*** Material to process Section Begins ***

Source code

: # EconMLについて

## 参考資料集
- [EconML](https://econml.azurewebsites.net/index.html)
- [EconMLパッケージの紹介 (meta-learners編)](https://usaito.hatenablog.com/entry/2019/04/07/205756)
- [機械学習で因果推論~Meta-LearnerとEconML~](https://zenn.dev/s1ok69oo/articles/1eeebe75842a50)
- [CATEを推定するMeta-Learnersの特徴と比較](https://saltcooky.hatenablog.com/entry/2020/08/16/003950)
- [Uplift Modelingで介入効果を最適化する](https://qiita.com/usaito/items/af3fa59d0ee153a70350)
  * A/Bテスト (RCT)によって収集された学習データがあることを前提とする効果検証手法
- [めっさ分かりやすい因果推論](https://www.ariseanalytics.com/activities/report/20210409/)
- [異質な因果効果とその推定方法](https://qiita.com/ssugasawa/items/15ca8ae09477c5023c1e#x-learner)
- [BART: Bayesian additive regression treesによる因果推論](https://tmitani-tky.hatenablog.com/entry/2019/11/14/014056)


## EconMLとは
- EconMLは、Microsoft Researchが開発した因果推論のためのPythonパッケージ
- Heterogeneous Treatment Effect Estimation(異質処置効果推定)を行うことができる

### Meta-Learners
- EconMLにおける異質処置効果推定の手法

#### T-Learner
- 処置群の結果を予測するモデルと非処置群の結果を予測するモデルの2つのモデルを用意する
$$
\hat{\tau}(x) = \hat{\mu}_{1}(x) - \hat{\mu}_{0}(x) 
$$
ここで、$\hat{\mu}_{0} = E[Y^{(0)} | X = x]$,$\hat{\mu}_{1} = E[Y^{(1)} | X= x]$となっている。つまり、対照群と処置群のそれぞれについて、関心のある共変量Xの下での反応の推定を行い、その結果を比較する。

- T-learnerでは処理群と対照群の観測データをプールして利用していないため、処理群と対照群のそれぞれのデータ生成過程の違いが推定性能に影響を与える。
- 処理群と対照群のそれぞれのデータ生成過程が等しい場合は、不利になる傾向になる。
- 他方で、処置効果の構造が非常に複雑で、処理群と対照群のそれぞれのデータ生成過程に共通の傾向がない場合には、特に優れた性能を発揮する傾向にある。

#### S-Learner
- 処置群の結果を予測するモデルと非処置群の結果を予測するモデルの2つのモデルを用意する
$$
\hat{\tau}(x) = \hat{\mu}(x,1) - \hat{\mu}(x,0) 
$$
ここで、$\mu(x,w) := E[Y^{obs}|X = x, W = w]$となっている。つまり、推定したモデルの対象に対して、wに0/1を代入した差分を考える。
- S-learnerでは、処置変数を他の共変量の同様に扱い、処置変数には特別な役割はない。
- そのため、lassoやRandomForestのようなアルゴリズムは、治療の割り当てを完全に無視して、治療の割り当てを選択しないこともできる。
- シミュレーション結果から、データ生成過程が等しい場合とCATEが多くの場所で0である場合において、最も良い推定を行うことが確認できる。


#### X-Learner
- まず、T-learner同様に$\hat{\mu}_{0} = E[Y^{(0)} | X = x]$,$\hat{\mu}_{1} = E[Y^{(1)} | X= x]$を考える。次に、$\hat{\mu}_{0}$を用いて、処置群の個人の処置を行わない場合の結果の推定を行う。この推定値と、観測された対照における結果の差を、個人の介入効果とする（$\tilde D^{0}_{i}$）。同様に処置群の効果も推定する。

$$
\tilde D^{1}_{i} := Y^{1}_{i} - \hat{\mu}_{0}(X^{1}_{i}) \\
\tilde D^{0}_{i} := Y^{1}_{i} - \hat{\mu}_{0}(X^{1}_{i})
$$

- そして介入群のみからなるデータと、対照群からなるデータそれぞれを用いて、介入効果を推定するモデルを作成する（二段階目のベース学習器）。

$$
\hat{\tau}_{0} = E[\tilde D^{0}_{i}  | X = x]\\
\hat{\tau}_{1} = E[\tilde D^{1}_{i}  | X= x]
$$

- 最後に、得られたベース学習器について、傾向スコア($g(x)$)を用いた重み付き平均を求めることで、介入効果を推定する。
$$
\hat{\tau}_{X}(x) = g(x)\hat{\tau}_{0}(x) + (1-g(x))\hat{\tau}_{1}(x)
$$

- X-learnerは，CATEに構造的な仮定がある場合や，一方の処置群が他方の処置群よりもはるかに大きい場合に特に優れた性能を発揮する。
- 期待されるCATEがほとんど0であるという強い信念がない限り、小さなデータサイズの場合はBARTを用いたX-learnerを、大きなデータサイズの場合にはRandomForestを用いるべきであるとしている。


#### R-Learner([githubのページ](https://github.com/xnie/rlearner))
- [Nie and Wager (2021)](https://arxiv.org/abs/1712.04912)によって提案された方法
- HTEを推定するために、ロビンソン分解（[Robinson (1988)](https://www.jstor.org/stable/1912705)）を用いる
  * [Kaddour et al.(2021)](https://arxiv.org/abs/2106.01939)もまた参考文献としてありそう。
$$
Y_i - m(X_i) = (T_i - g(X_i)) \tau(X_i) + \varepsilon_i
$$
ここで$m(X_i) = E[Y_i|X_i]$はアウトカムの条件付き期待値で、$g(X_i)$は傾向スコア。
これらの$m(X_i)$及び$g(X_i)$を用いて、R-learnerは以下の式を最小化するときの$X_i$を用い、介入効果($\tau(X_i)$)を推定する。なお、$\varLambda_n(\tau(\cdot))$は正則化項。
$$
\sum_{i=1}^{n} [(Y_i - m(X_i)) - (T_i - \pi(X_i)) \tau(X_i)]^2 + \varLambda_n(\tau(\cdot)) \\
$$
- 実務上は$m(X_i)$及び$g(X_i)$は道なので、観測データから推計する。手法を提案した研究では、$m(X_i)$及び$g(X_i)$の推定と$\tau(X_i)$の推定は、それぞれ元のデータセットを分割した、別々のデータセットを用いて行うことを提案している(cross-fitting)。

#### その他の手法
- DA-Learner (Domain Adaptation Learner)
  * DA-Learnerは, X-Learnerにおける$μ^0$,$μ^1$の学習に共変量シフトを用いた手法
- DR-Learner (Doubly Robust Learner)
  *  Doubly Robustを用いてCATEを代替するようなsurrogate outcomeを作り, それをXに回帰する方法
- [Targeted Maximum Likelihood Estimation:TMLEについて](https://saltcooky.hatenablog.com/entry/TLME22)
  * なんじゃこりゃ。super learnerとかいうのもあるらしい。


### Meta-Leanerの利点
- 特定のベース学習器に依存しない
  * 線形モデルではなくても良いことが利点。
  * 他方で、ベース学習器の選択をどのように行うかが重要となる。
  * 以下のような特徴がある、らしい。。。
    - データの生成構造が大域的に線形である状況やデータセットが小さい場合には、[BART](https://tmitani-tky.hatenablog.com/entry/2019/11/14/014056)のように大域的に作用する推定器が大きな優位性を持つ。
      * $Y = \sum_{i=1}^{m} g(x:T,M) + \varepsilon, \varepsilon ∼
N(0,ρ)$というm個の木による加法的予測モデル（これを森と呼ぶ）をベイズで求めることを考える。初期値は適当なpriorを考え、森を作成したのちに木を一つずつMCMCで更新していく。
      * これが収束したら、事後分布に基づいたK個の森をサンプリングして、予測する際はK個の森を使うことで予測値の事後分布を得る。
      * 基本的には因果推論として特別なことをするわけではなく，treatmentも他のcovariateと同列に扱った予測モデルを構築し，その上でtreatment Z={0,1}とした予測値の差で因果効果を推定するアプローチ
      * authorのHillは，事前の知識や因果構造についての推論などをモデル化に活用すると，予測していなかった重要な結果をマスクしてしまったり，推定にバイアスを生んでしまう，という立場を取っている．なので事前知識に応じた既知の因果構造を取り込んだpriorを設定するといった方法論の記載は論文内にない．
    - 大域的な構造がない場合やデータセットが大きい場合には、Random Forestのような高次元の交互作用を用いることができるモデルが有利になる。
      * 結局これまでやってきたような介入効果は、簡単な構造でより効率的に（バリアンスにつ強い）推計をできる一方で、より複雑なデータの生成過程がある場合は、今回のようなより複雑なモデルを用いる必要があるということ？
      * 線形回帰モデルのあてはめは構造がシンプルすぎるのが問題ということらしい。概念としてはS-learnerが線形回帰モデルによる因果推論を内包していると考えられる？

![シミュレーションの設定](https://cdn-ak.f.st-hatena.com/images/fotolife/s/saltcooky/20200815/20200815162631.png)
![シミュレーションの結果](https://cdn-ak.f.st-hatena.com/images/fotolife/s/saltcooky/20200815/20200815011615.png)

*** Material to process Section Ends ***

Try it - Copy every line of the data that carries the word "qiita".

Written reply -
- [Uplift Modelingで介入効果を最適化する](https://qiita.com/usaito/items/af3fa59d0ee153a70350)
- [異質な因果効果とその推定方法](https://qiita.com/ssugasawa/items/15ca8ae09477c5023c1e#x-learner)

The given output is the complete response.